━━ PROVIDED DATA
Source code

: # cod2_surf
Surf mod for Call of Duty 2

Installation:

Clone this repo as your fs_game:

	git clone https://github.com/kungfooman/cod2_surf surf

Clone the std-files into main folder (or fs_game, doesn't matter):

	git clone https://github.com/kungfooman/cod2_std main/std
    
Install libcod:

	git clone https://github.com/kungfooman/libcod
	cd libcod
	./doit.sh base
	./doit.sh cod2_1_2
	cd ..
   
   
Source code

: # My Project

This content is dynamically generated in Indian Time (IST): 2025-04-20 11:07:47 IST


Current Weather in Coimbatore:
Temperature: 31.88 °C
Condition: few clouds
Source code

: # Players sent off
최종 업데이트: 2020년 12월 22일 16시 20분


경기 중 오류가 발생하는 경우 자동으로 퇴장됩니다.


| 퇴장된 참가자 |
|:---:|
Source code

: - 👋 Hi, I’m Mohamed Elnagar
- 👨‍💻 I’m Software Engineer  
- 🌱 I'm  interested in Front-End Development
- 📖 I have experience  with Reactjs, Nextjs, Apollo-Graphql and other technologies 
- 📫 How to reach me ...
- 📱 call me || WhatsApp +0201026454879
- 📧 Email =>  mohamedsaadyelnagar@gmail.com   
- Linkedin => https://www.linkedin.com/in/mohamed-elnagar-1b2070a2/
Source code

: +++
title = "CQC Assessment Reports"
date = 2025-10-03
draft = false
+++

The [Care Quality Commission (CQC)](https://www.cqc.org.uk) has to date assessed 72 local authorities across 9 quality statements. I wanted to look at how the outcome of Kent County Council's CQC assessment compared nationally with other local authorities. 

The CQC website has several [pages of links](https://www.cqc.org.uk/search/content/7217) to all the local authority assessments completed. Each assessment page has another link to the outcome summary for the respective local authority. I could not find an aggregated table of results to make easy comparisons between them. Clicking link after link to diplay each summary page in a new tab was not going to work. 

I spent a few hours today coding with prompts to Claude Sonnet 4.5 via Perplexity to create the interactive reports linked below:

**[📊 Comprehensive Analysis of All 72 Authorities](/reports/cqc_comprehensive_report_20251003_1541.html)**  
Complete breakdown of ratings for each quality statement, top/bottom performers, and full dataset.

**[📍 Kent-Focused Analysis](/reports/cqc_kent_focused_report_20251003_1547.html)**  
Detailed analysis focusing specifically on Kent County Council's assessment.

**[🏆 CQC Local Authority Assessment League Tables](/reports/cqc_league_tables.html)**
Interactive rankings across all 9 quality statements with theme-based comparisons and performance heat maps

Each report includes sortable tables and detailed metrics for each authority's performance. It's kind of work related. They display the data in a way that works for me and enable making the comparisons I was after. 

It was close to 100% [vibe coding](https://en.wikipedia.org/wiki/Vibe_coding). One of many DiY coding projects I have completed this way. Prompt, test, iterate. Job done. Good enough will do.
━━━━
▶ _ACTIVITY_: The records above are to be output in full and without error.

▶ _EXERCISE OUTPUT_:
Source code

: # cod2_surf
Surf mod for Call of Duty 2

Installation:

Clone this repo as your fs_game:

	git clone https://github.com/kungfooman/cod2_surf surf

Clone the std-files into main folder (or fs_game, doesn't matter):

	git clone https://github.com/kungfooman/cod2_std main/std
    
Install libcod:

	git clone https://github.com/kungfooman/libcod
	cd libcod
	./doit.sh base
	./doit.sh cod2_1_2
	cd ..
   
   
Source code

: # My Project

This content is dynamically generated in Indian Time (IST): 2025-04-20 11:07:47 IST


Current Weather in Coimbatore:
Temperature: 31.88 °C
Condition: few clouds
Source code

: # Players sent off
최종 업데이트: 2020년 12월 22일 16시 20분


경기 중 오류가 발생하는 경우 자동으로 퇴장됩니다.


| 퇴장된 참가자 |
|:---:|
Source code

: - 👋 Hi, I’m Mohamed Elnagar
- 👨‍💻 I’m Software Engineer  
- 🌱 I'm  interested in Front-End Development
- 📖 I have experience  with Reactjs, Nextjs, Apollo-Graphql and other technologies 
- 📫 How to reach me ...
- 📱 call me || WhatsApp +0201026454879
- 📧 Email =>  mohamedsaadyelnagar@gmail.com   
- Linkedin => https://www.linkedin.com/in/mohamed-elnagar-1b2070a2/
Source code

: +++
title = "CQC Assessment Reports"
date = 2025-10-03
draft = false
+++

The [Care Quality Commission (CQC)](https://www.cqc.org.uk) has to date assessed 72 local authorities across 9 quality statements. I wanted to look at how the outcome of Kent County Council's CQC assessment compared nationally with other local authorities. 

The CQC website has several [pages of links](https://www.cqc.org.uk/search/content/7217) to all the local authority assessments completed. Each assessment page has another link to the outcome summary for the respective local authority. I could not find an aggregated table of results to make easy comparisons between them. Clicking link after link to diplay each summary page in a new tab was not going to work. 

I spent a few hours today coding with prompts to Claude Sonnet 4.5 via Perplexity to create the interactive reports linked below:

**[📊 Comprehensive Analysis of All 72 Authorities](/reports/cqc_comprehensive_report_20251003_1541.html)**  
Complete breakdown of ratings for each quality statement, top/bottom performers, and full dataset.

**[📍 Kent-Focused Analysis](/reports/cqc_kent_focused_report_20251003_1547.html)**  
Detailed analysis focusing specifically on Kent County Council's assessment.

**[🏆 CQC Local Authority Assessment League Tables](/reports/cqc_league_tables.html)**
Interactive rankings across all 9 quality statements with theme-based comparisons and performance heat maps

Each report includes sortable tables and detailed metrics for each authority's performance. It's kind of work related. They display the data in a way that works for me and enable making the comparisons I was after. 

It was close to 100% [vibe coding](https://en.wikipedia.org/wiki/Vibe_coding). One of many DiY coding projects I have completed this way. Prompt, test, iterate. Job done. Good enough will do.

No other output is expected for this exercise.